Мокша рассупонил полог и стал переносить мешки с добром.
— Раздобрел ты, Мокша, как я погляжу, — не без зависти проговорил старик.
— Сиднем не сидел, — пробурчал Мокша, вскидывая на плечи мешок.
Добра, и впрямь, было много. На двух казацких чёлнах чего только не оказалось… И оружие, и шмотья всякого, и инструмента. Да и сами казаки дюже справно были одеты. Не простых казачков побил Санька, ох не простых.

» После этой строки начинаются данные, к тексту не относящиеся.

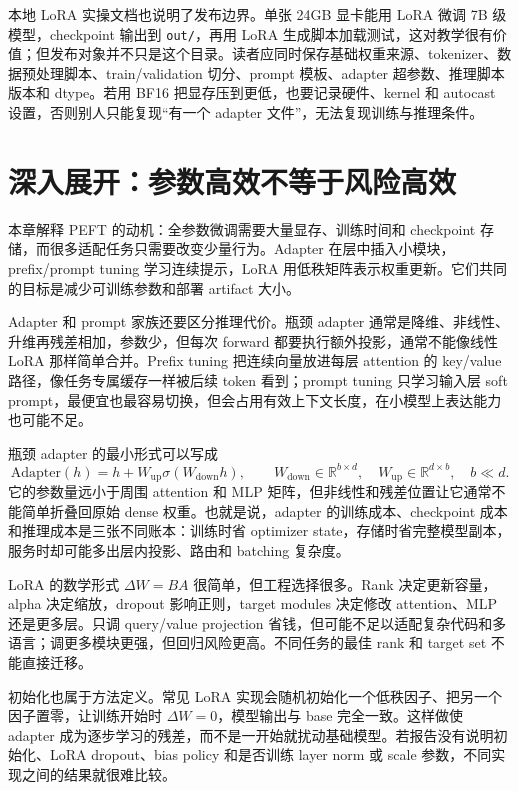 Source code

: \documentclass[UTF8,zihao=-4,openany]{ctexbook}
\begin{document}
本地 LoRA 实操文档也说明了发布边界。单张 24GB 显卡能用 LoRA 微调 7B 级模型，checkpoint 输出到 \texttt{out/}，再用 LoRA 生成脚本加载测试，这对教学很有价值；但发布对象并不只是这个目录。读者应同时保存基础权重来源、tokenizer、数据预处理脚本、train/validation 切分、prompt 模板、adapter 超参数、推理脚本版本和 dtype。若用 BF16 把显存压到更低，也要记录硬件、kernel 和 autocast 设置，否则别人只能复现“有一个 adapter 文件”，无法复现训练与推理条件。

\section{深入展开：参数高效不等于风险高效}
本章解释 PEFT 的动机：全参数微调需要大量显存、训练时间和 checkpoint 存储，而很多适配任务只需要改变少量行为。Adapter 在层中插入小模块，prefix/prompt tuning 学习连续提示，LoRA 用低秩矩阵表示权重更新。它们共同的目标是减少可训练参数和部署 artifact 大小。

Adapter 和 prompt 家族还要区分推理代价。瓶颈 adapter 通常是降维、非线性、升维再残差相加，参数少，但每次 forward 都要执行额外投影，通常不能像线性 LoRA 那样简单合并。Prefix tuning 把连续向量放进每层 attention 的 key/value 路径，像任务专属缓存一样被后续 token 看到；prompt tuning 只学习输入层 soft prompt，最便宜也最容易切换，但会占用有效上下文长度，在小模型上表达能力也可能不足。

瓶颈 adapter 的最小形式可以写成
\[
  \mathrm{Adapter}(h)=h+W_{\mathrm{up}}\sigma(W_{\mathrm{down}}h),
  \qquad
  W_{\mathrm{down}}\in\mathbb R^{b\times d},\quad
  W_{\mathrm{up}}\in\mathbb R^{d\times b},\quad b\ll d.
\]
它的参数量远小于周围 attention 和 MLP 矩阵，但非线性和残差位置让它通常不能简单折叠回原始 dense 权重。也就是说，adapter 的训练成本、checkpoint 成本和推理成本是三张不同账本：训练时省 optimizer state，存储时省完整模型副本，服务时却可能多出层内投影、路由和 batching 复杂度。

LoRA 的数学形式 $\Delta W=BA$ 很简单，但工程选择很多。Rank 决定更新容量，alpha 决定缩放，dropout 影响正则，target modules 决定修改 attention、MLP 还是更多层。只调 query/value projection 省钱，但可能不足以适配复杂代码和多语言；调更多模块更强，但回归风险更高。不同任务的最佳 rank 和 target set 不能直接迁移。

初始化也属于方法定义。常见 LoRA 实现会随机初始化一个低秩因子、把另一个因子置零，让训练开始时 $\Delta W=0$，模型输出与 base 完全一致。这样做使 adapter 成为逐步学习的残差，而不是一开始就扰动基础模型。若报告没有说明初始化、LoRA dropout、bias policy 和是否训练 layer norm 或 scale 参数，不同实现之间的结果就很难比较。
\end{document}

Уже смеркалось, а они с Лёксой ещё не закончили. Ракшай уже натаскал и нарубил дров, вымел из землянки мусор, растопил очаг и вскипятил в котле воду. Частью кипятка заварил травяной «чай», в другой заварил «растеруху», как называл Санька отваренные, высушенные и перетертые в муку крупы. Санька помнил каши быстрого приготовления, и попробовал сделать такие здесь. Попробовал — получилось. Растеруха заваривалась почти мгновенно и была не хуже залитой кипятком муки, что ели родители.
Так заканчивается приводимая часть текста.